── Extracted records ──

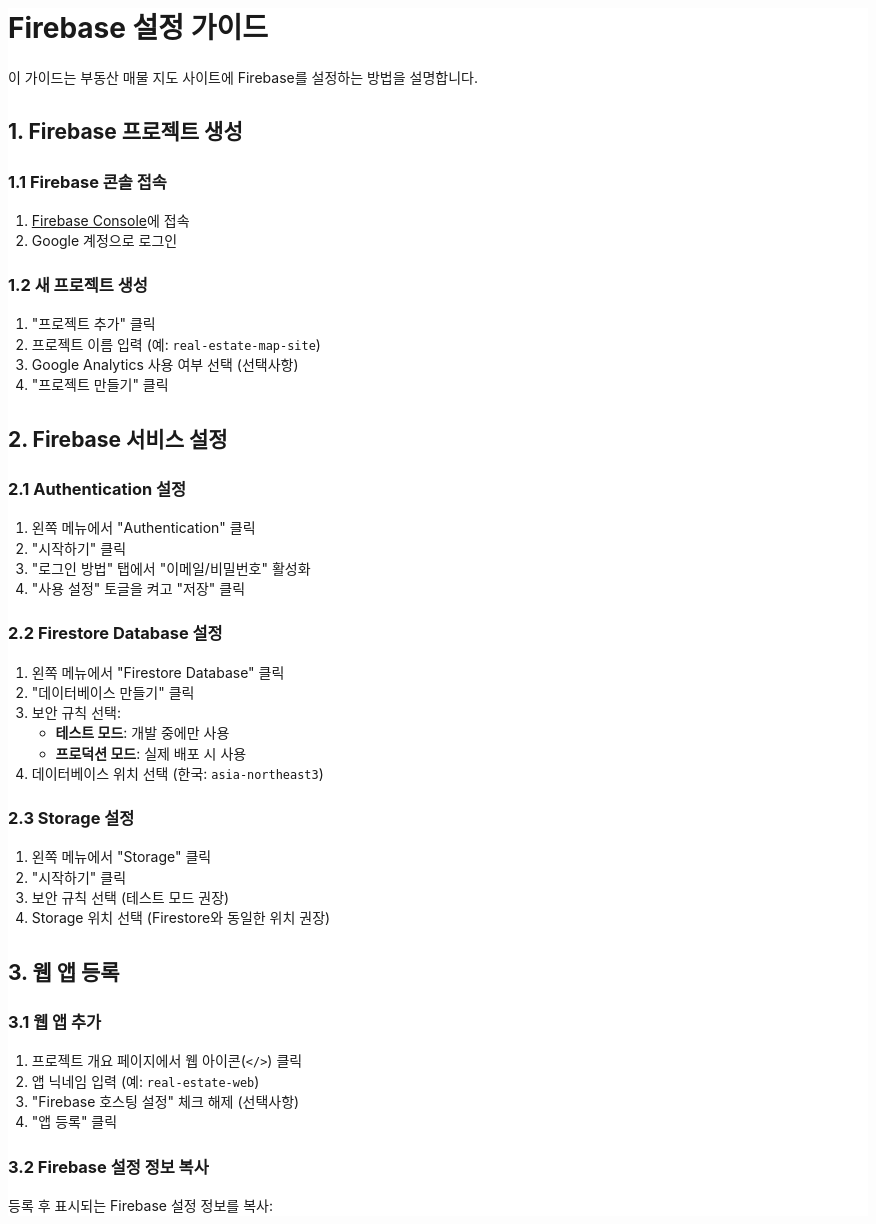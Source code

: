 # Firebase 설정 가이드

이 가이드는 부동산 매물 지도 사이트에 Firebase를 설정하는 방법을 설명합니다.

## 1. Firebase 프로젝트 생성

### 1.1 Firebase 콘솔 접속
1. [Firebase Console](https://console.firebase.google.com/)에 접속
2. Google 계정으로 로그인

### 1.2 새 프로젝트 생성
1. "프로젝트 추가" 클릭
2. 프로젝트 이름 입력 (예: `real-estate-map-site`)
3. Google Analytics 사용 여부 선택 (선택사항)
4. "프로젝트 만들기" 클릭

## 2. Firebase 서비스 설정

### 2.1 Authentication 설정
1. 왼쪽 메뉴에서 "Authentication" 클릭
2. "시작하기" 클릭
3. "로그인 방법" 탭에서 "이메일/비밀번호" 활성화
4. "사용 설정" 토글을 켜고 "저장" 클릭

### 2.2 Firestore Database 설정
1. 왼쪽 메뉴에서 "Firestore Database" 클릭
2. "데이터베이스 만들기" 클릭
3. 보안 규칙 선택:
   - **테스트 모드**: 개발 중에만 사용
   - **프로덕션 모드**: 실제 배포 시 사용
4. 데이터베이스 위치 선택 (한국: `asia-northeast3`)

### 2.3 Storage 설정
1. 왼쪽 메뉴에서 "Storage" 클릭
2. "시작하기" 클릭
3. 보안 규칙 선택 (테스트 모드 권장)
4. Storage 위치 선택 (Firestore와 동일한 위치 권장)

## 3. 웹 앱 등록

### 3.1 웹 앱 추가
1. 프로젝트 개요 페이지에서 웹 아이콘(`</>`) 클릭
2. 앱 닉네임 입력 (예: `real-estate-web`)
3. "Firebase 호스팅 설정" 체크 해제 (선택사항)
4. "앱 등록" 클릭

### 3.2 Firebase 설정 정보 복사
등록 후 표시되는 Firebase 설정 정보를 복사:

───

• **Instructions to follow**:
What is the number of lines in the data that include "선택사항"? Respond with that number and no other text.

• **Written response**:
2